┌────────
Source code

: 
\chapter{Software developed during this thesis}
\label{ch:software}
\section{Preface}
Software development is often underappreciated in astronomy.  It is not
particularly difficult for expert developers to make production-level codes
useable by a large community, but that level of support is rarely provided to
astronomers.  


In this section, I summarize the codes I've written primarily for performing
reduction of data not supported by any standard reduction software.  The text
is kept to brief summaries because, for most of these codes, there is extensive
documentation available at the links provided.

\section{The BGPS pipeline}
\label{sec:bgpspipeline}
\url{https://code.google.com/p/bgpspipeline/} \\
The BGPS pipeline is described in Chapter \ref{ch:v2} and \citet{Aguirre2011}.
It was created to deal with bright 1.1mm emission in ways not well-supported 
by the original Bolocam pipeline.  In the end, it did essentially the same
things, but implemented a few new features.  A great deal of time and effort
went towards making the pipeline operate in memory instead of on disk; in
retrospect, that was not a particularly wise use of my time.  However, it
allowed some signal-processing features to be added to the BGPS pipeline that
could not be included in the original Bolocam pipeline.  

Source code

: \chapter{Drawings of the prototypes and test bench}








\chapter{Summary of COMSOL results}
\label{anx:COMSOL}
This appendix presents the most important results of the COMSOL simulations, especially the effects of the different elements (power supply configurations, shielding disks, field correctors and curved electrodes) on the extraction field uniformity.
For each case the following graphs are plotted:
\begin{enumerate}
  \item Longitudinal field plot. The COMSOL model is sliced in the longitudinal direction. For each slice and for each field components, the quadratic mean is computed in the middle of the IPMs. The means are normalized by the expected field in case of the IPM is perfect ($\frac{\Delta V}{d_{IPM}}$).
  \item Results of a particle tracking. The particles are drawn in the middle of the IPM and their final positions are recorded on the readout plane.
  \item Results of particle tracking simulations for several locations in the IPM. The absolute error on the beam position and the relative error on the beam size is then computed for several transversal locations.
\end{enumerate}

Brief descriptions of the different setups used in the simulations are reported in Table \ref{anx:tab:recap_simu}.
└────────
┌────────
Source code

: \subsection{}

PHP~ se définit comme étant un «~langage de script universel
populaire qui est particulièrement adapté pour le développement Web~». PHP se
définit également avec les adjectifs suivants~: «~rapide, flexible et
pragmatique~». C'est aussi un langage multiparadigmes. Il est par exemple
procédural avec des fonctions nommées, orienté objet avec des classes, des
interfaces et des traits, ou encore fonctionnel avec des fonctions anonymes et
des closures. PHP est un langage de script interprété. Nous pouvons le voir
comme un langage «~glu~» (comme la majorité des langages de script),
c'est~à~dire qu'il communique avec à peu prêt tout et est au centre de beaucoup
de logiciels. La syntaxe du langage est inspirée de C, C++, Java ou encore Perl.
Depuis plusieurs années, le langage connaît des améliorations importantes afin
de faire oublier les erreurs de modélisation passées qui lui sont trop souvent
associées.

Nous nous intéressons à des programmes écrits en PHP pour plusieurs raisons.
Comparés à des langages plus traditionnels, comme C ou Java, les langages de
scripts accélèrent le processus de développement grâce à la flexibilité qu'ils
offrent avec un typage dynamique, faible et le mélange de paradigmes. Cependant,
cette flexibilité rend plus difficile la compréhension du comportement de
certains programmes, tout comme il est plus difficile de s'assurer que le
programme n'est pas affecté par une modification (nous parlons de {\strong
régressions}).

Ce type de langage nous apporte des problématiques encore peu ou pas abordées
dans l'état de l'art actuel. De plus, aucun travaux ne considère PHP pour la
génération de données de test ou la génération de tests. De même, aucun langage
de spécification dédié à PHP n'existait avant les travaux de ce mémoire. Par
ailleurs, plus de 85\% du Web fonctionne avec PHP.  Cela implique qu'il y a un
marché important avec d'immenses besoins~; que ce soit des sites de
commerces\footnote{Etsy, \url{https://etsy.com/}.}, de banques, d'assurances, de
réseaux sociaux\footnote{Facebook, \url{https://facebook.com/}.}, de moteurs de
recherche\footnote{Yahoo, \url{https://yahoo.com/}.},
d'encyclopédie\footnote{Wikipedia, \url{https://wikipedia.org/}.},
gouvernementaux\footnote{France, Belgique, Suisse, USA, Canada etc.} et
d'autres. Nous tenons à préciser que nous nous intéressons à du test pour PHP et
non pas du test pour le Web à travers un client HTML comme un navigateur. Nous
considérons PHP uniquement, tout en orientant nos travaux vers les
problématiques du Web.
└────────
→ **PROMPT**: How many of the lines in the listing above carry the word "avec"? Respond with that number alone.

→ **ANSWER TO THIS EXERCISE**: 7